Wetlands in Turkey are diverse, ranging from alluvial forests, lagoons, saltmarshes and even a caldera lake. Around the time of the formation of modern Turkey after WW1 there were almost 1400 natural wetlands covering almost 14 thousand km^{2}, but by 2014 over 20% of wetland area had been drained (mostly - but some was lost due to changes in precipitation) and 900 wetlands remained. In the early 21st century a law was passed to protect wetlands.

In 2023 the Turkish Nature Association called for Turkish agriculture policy to be changed to protect the water cycle, and they say that water policy is the biggest threat to biodiversity.

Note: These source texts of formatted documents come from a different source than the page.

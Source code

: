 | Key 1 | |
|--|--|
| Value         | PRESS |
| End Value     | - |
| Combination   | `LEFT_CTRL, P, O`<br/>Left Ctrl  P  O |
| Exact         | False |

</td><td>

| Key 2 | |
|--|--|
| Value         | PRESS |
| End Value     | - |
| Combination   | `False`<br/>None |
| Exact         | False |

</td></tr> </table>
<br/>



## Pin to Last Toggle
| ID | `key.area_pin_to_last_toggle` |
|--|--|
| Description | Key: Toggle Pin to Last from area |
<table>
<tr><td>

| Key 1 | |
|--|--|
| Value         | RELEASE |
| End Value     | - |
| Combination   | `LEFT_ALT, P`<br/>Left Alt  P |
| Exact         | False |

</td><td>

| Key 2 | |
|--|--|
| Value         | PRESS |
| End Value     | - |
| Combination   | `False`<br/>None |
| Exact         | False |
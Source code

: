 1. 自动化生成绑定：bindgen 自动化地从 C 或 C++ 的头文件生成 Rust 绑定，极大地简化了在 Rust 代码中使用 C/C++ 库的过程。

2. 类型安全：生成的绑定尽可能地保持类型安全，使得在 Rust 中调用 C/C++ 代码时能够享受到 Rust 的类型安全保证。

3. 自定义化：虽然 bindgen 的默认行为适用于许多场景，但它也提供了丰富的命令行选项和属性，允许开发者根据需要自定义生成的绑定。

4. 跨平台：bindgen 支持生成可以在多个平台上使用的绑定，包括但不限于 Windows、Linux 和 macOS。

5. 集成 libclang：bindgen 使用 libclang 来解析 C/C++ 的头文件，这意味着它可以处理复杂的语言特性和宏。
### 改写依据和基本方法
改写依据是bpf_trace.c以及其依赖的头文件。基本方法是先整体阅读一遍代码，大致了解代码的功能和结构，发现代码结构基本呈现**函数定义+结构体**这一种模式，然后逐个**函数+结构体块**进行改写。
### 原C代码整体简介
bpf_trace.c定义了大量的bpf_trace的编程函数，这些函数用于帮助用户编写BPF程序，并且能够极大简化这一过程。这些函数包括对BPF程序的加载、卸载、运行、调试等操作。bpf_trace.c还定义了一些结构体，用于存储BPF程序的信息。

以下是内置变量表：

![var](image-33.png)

As of 2025, there are 14 Ramsar sites, which were designated between 1994 and 2013. As well as Ramsar sites there are also nationally and locally important wetlands, and as of 2021 there are 66 plans. According to Caterina Scaramelli, research assistant professor of anthropology and earth and environment at Boston University, local people are not properly consulted. Because the Directorate of Wetlands Conservation is part of the Ministry of Agriculture and Forestry (it is not part of the Ministry of Environment, Urbanisation and Climate Change), she says there is a conflict of interest. As of 2022 ecosystems services (such as limiting climate change) are not well understood, and some water is not sustainably managed by river basin.

Protected areas of Turkey
| Type | Number | Area (ha) |
| National parks (list) | 52 | 3,287,103 |
Marine parks (list)
| Nature parks (list) | 274 | 94,294 |
| Nature preserve areas (list) | 32 | 56,386 |
| Wildlife protection areas (list) | 85 | 1,169,873 |
| Nature monuments (list) | 111 | 8,389 |
| Protected Plains (list) | 25 | 221,229 |
| Wetlands (National) | 59 | 869,697 |
| Wetlands (Local) | 65 | 142,184 |
| Other | 1,098 | 342,138 |
| Grand total | 1790 | 6,154,551 |
| Wetlands (Ramsar) (list) | 14 | 184,487 |

== Peatland ==
Over 80% of peatland has been degraded, but there is a very small area of blanket bog including Ağaçbaşı Peatland, Barma Yaylası Peatland, Yılanlıtaş Yaylası Peatland (Trabzon), Kabaca–Petek Yaylası Peatland, Sazak Peatland (Artvin) and Ciğer Lake Peatland (Çanakkale). Most is high in the north-east. As of 2024 peat was still being extracted in Turkey. Earthquakes may cause methane release which may catch fire.